DATA FOR THIS EXERCISE:

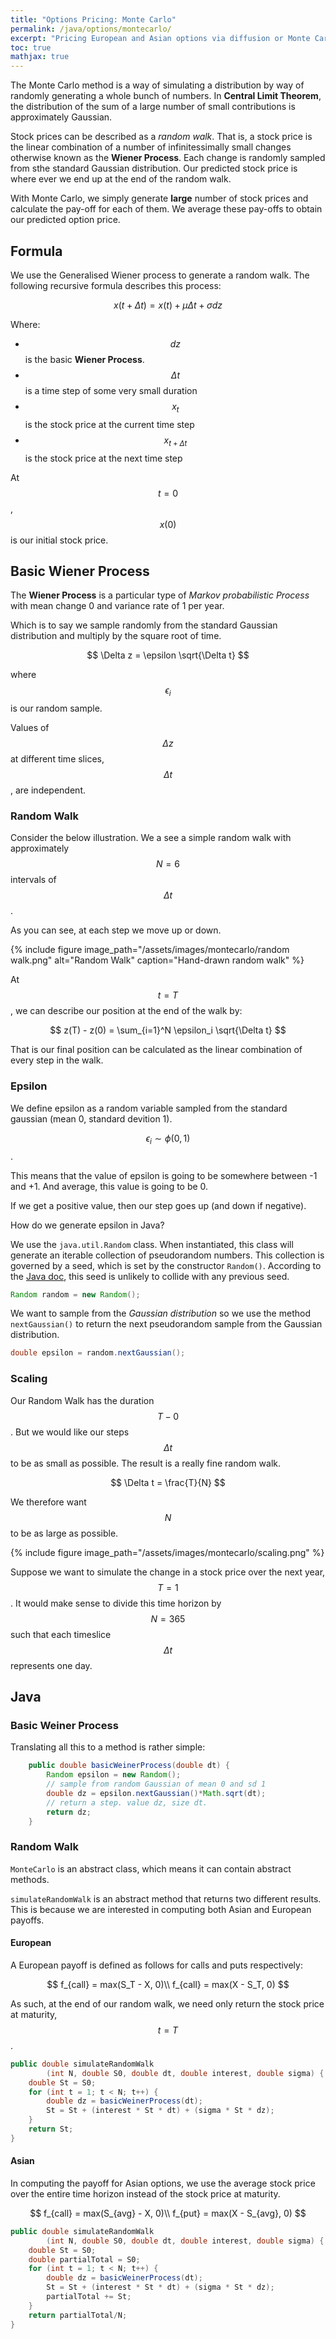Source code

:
```yaml
---
title: "Options Pricing: Monte Carlo"
permalink: /java/options/montecarlo/
excerpt: "Pricing European and Asian options via diffusion or Monte Carlo method"
toc: true
mathjax: true
---
```


The Monte Carlo method is a way of simulating a distribution by way of randomly generating a whole bunch of numbers. 
In __Central Limit Theorem__, the distribution of the sum of a large number of small contributions is approximately Gaussian.

Stock prices can be described as a _random walk_. That is, a stock price is the linear combination of a number of infinitessimally small changes otherwise known as the __Wiener Process__. Each change is randomly sampled from sthe standard Gaussian distribution. Our predicted stock price is where ever we end up at the end of the random walk.

With Monte Carlo, we simply generate __large__ number of stock prices and calculate the pay-off for each of them. We average these pay-offs to obtain our predicted option price.


## Formula

We use the Generalised Wiener process to generate a random walk. The following recursive formula describes this process:

$$
x(t + \Delta t) = x(t) + \mu\Delta t + \sigma dz
$$

Where:
* $$dz$$ is the basic __Wiener Process__.
* $$\Delta t$$ is a time step of some very small duration
* $$x_t$$ is the stock price at the current time step
* $$x_{t + \Delta t}$$ is the stock price at the next time step

At $$t=0$$, $$x(0)$$ is our initial stock price.


## Basic Wiener Process

The __Wiener Process__ is a particular type of _Markov probabilistic Process_ with mean change 0 and variance rate of 1 per year.

Which is to say we sample randomly from the standard Gaussian distribution and multiply by the square root of time.  

$$
\Delta z = \epsilon \sqrt{\Delta t}
$$

where $$\epsilon_i$$ is our random sample. 

Values of $$\Delta z$$ at different time slices, $$\Delta t$$, are independent.

### Random Walk

Consider the below illustration. We a see a simple random walk with approximately $$N=6$$ intervals of $$\Delta t$$.

As you can see, at each step we move up or down. 

{% include figure image_path="/assets/images/montecarlo/random walk.png" alt="Random Walk" caption="Hand-drawn random walk" %}

At $$t=T$$, we can describe our position at the end of the walk by:

$$
z(T) - z(0) = \sum_{i=1}^N \epsilon_i \sqrt{\Delta t}
$$

That is our final position can be calculated as the linear combination of every step in the walk.

### Epsilon

We define epsilon as a random variable sampled from the standard gaussian (mean 0, standard devition 1).

$$\epsilon_i \sim \phi(0,1)$$.

This means that the value of epsilon is going to be somewhere between -1 and +1. And average, this value is going to be 0.

If we get a positive value, then our step goes up (and down if negative).

How do we generate epsilon in Java?

We use the `java.util.Random` class. When instantiated, this class will generate an iterable collection of pseudorandom numbers. This collection is governed by a seed, which is set by the constructor `Random()`.
According to the [Java doc](https://docs.oracle.com/javase/7/docs/api/java/util/Random.html), this seed is unlikely to collide with any previous seed.

```java
Random random = new Random();
```
We want to sample from the _Gaussian distribution_ so we use the method `nextGaussian()` to return the next pseudorandom sample from the Gaussian distribution.

```java
double epsilon = random.nextGaussian();
```

### Scaling

Our Random Walk has the duration $$T - 0$$. 
But we would like our steps $$\Delta t$$ to be as small as possible. 
The result is a really fine random walk.

$$
\Delta t = \frac{T}{N}
$$

We therefore want $$N$$ to be as large as possible.

{% include figure image_path="/assets/images/montecarlo/scaling.png" %}

Suppose we want to simulate the change in a stock price over the next year, $$T=1$$.
It would make sense to divide this time horizon by $$N=365$$ such that each timeslice $$\Delta t$$ represents one day.

## Java

### Basic Weiner Process

Translating all this to a method is rather simple:

```java
    public double basicWeinerProcess(double dt) {        
        Random epsilon = new Random();
        // sample from random Gaussian of mean 0 and sd 1        
        double dz = epsilon.nextGaussian()*Math.sqrt(dt);
        // return a step. value dz, size dt.
        return dz;
    }
```

### Random Walk

`MonteCarlo` is an abstract class, which means it can contain abstract methods.

`simulateRandomWalk` is an abstract method that returns two different results.
This is because we are interested in computing both Asian and European payoffs.

#### European

A European payoff is defined as follows for calls and puts respectively:

$$
f_{call} = max(S_T - X, 0)\\
f_{call} = max(X - S_T, 0)
$$

As such, at the end of our random walk, we need only return the stock price at maturity, $$t=T$$.

```java
public double simulateRandomWalk
		(int N, double S0, double dt, double interest, double sigma) {
	double St = S0;
    for (int t = 1; t < N; t++) {
		double dz = basicWeinerProcess(dt);
        St = St + (interest * St * dt) + (sigma * St * dz);
    }
    return St;
}
```

#### Asian

In computing the payoff for Asian options, we use the average stock price over the entire time horizon instead of the stock price at maturity.

$$
f_{call} = max(S_{avg} - X, 0)\\
f_{put} = max(X - S_{avg}, 0)
$$

```java
public double simulateRandomWalk
		(int N, double S0, double dt, double interest, double sigma) {
	double St = S0;
    double partialTotal = S0;
    for (int t = 1; t < N; t++) {
    	double dz = basicWeinerProcess(dt);
        St = St + (interest * St * dt) + (sigma * St * dz);
        partialTotal += St;
    }
    return partialTotal/N;
}
```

THE PROBLEM:
Search the records for the word "class", then list every line that has it.

EXERCISE ANSWER:
We use the `java.util.Random` class. When instantiated, this class will generate an iterable collection of pseudorandom numbers. This collection is governed by a seed, which is set by the constructor `Random()`.
`MonteCarlo` is an abstract class, which means it can contain abstract methods.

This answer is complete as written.